What to produce: Return the material exactly, first line through the line containing "Identify business entities", and nothing more. Pictures stay out.

Records for the task:
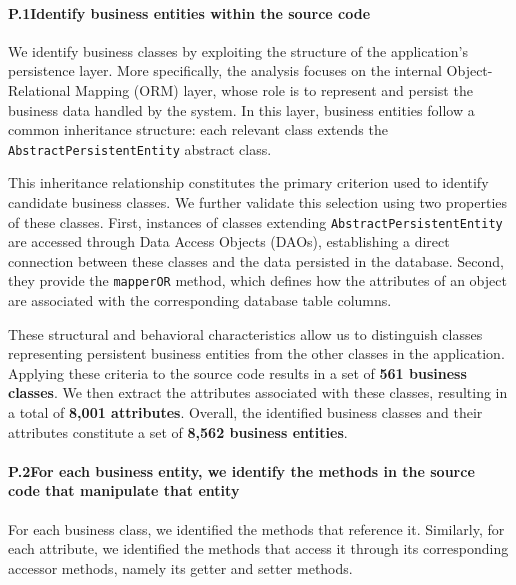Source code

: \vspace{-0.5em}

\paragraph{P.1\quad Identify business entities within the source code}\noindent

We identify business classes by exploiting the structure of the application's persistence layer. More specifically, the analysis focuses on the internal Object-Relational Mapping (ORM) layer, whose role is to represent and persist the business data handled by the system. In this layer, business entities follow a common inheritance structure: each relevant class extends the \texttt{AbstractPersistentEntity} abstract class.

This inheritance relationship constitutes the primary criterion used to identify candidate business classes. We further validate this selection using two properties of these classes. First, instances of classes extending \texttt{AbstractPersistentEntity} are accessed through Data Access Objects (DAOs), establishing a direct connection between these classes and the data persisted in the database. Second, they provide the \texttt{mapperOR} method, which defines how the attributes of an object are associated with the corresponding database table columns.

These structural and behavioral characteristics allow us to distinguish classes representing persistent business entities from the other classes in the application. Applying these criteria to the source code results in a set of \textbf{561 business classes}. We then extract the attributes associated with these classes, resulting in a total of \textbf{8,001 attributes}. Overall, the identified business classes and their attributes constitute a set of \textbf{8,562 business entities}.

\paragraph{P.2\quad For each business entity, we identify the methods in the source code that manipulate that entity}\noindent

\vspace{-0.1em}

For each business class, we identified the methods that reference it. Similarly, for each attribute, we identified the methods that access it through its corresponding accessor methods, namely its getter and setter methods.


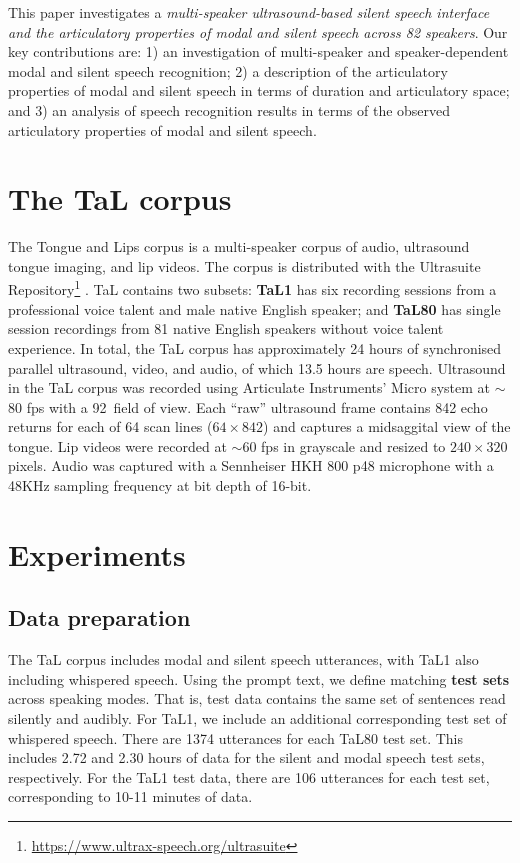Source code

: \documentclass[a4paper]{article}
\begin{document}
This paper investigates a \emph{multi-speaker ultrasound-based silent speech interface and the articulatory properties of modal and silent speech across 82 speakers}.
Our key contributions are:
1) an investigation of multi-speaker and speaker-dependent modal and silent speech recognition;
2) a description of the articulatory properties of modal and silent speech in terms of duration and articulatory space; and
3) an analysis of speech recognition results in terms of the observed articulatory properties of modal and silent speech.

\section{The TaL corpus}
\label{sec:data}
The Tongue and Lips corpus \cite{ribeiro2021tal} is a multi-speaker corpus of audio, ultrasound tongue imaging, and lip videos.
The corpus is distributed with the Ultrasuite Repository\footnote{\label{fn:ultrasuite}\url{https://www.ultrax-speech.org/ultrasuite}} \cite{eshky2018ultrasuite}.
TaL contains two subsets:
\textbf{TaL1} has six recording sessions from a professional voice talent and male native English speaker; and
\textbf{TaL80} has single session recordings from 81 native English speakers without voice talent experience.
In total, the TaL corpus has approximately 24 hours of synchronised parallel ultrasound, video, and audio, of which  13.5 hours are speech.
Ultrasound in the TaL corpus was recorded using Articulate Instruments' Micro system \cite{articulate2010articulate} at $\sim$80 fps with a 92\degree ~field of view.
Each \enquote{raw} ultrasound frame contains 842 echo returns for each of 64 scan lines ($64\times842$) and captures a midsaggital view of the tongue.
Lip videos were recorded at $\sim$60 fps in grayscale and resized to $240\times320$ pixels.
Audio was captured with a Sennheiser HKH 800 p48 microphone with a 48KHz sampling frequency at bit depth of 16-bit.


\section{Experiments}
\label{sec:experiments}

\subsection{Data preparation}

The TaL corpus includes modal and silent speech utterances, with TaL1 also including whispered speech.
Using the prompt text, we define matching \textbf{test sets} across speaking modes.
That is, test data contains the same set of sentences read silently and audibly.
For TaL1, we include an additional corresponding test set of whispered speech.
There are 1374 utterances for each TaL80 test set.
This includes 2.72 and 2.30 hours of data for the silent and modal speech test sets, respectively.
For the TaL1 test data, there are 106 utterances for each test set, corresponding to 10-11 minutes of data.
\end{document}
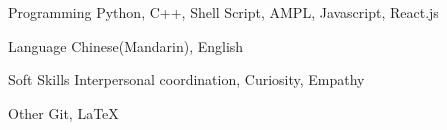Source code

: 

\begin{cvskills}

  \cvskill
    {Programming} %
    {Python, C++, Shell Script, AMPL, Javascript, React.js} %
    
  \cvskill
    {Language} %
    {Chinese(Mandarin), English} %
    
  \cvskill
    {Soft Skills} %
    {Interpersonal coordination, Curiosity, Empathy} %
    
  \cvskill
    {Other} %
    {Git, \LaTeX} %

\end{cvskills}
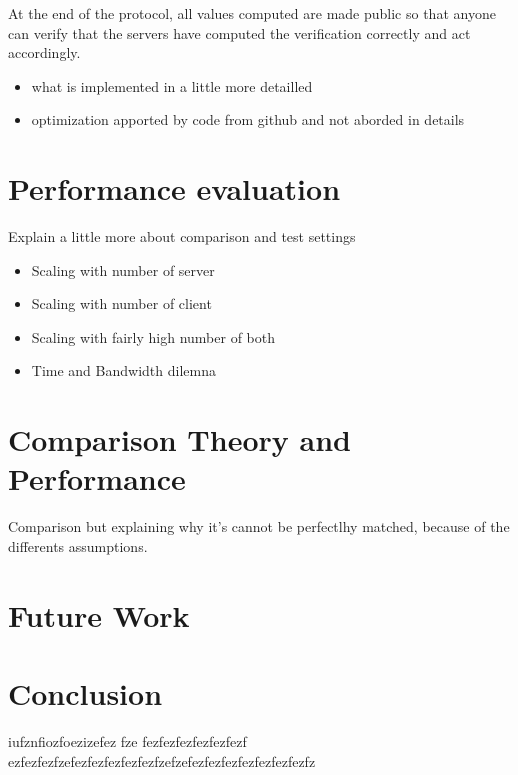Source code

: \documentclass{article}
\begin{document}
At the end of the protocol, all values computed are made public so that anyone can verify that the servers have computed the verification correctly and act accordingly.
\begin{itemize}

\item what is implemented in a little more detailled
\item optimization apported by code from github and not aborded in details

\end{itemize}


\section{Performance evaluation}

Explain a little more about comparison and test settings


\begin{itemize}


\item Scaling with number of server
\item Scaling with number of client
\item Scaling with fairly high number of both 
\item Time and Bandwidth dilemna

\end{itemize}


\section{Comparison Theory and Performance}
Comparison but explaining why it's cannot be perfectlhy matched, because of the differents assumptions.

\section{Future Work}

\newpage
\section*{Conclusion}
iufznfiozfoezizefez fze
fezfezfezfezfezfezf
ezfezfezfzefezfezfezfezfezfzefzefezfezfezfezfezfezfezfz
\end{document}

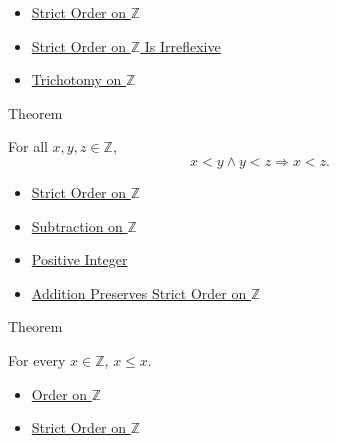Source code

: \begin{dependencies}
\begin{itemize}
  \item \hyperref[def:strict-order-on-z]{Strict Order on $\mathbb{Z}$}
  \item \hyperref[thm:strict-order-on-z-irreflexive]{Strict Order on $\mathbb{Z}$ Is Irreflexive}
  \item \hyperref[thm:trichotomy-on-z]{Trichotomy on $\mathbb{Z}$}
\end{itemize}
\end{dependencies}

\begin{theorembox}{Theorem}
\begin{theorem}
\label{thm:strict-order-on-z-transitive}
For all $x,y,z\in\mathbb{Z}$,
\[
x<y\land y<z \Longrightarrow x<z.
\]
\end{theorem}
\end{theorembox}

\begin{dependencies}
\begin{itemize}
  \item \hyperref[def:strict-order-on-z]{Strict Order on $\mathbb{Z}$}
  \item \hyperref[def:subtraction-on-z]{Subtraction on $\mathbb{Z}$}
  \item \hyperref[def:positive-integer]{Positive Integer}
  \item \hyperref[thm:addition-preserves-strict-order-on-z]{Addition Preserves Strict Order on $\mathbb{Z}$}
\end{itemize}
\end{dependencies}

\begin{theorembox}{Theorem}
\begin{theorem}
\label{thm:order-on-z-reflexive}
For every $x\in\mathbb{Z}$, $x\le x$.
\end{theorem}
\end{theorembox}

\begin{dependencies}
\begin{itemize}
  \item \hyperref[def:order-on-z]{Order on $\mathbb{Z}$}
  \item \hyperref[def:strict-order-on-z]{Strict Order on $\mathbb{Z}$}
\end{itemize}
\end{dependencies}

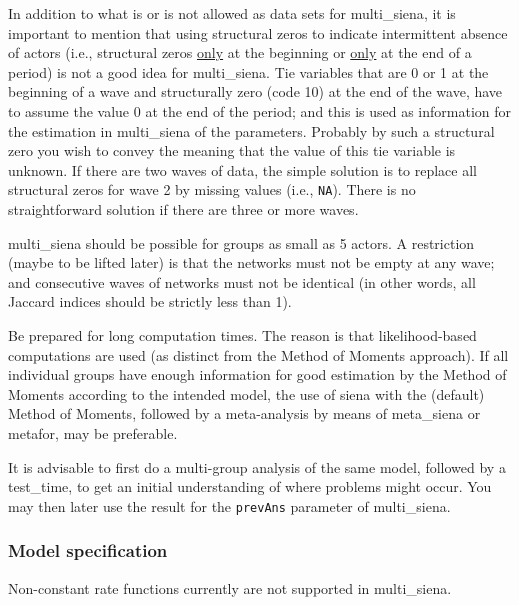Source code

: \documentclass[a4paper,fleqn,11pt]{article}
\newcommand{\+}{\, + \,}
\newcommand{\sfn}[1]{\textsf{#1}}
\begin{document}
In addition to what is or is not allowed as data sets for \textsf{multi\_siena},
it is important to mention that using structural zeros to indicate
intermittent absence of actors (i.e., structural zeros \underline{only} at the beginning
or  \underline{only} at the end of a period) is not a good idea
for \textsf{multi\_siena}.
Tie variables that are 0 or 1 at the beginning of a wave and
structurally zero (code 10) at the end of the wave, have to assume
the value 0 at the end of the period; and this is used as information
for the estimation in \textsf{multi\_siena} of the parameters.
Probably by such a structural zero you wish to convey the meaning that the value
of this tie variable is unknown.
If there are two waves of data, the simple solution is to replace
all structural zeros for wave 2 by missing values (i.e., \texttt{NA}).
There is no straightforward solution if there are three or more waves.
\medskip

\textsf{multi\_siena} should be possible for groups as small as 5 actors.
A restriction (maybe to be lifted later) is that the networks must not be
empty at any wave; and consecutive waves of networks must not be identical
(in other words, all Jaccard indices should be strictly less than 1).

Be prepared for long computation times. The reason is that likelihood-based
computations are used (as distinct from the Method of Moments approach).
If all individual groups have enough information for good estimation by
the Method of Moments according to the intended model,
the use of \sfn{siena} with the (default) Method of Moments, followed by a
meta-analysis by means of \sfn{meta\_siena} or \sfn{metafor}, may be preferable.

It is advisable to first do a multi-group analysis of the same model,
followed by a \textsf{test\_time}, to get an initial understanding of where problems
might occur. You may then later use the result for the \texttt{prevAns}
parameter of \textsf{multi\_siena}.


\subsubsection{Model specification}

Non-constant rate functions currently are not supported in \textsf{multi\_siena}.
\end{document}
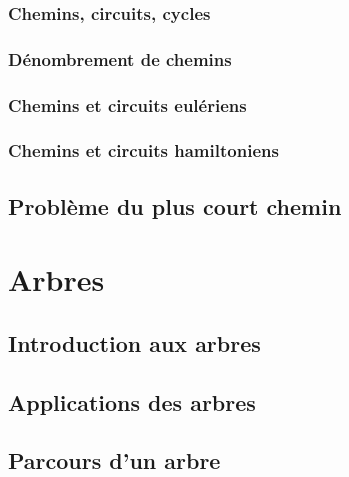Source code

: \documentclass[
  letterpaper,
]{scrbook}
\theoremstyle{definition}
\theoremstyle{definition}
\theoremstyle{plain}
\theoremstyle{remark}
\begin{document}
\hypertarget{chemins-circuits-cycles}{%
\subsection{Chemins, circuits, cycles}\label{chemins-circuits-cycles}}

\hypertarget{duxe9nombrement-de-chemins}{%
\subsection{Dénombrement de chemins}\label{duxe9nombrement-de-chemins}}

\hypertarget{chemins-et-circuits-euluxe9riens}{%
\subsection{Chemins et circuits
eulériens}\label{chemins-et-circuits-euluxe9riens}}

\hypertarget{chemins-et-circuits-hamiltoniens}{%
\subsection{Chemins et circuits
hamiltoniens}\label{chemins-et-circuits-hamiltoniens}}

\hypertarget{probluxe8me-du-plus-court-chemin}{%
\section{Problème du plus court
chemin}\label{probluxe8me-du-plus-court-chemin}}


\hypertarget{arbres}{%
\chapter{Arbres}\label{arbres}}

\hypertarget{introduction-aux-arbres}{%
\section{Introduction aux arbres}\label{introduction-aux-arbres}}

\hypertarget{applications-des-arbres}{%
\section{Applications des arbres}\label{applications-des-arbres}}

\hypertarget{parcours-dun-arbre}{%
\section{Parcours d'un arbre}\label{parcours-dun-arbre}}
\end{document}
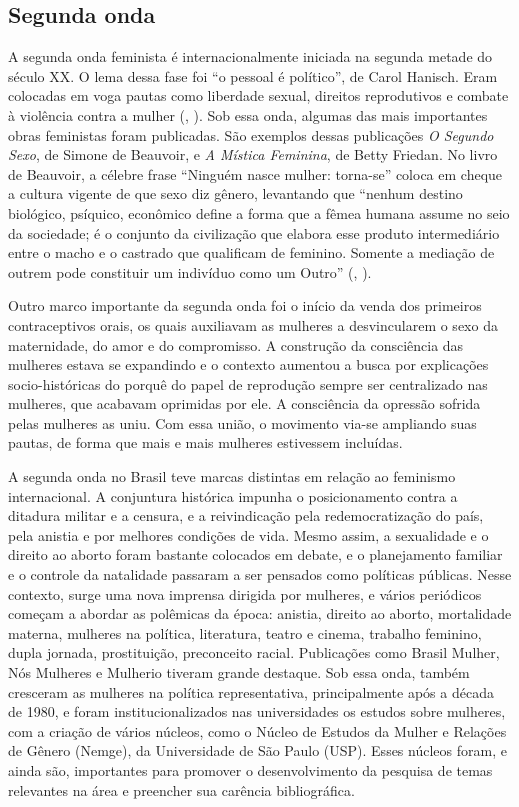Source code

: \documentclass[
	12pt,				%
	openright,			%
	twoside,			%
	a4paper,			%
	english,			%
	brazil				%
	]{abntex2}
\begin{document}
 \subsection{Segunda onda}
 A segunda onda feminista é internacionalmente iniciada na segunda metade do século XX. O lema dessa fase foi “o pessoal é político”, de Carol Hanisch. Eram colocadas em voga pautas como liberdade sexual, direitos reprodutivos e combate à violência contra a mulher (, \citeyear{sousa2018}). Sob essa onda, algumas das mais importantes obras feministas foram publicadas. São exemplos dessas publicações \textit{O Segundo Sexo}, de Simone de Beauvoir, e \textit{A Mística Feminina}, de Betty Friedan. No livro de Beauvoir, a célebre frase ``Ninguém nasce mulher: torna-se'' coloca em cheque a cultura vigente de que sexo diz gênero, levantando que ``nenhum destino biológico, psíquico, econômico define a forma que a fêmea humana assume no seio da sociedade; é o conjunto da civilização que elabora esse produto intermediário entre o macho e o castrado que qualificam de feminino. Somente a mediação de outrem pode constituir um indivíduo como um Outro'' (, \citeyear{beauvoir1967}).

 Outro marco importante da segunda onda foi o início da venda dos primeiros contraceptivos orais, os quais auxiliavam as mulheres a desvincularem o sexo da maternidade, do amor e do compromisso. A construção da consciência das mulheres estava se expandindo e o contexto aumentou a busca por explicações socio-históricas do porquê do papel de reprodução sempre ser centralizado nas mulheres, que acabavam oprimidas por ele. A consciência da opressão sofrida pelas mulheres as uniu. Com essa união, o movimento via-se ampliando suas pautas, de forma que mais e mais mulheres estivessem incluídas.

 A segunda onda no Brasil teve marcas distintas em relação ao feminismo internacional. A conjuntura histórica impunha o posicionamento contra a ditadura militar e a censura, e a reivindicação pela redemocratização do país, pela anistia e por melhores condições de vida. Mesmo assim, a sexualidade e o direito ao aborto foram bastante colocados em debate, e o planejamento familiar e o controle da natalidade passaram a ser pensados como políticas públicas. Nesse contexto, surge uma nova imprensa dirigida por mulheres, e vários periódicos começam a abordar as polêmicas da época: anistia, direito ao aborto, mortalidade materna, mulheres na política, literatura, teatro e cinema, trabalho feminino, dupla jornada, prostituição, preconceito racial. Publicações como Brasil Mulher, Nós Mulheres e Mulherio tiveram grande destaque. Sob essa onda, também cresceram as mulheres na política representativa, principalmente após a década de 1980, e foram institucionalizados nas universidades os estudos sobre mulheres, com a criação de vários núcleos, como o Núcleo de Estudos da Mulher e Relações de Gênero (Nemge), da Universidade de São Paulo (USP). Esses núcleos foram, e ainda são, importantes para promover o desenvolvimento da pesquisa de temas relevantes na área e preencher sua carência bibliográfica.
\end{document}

Written response:
Source code

: \vspace{-0.5em}

\paragraph{P.1\quad Identify business entities within the source code}\noindent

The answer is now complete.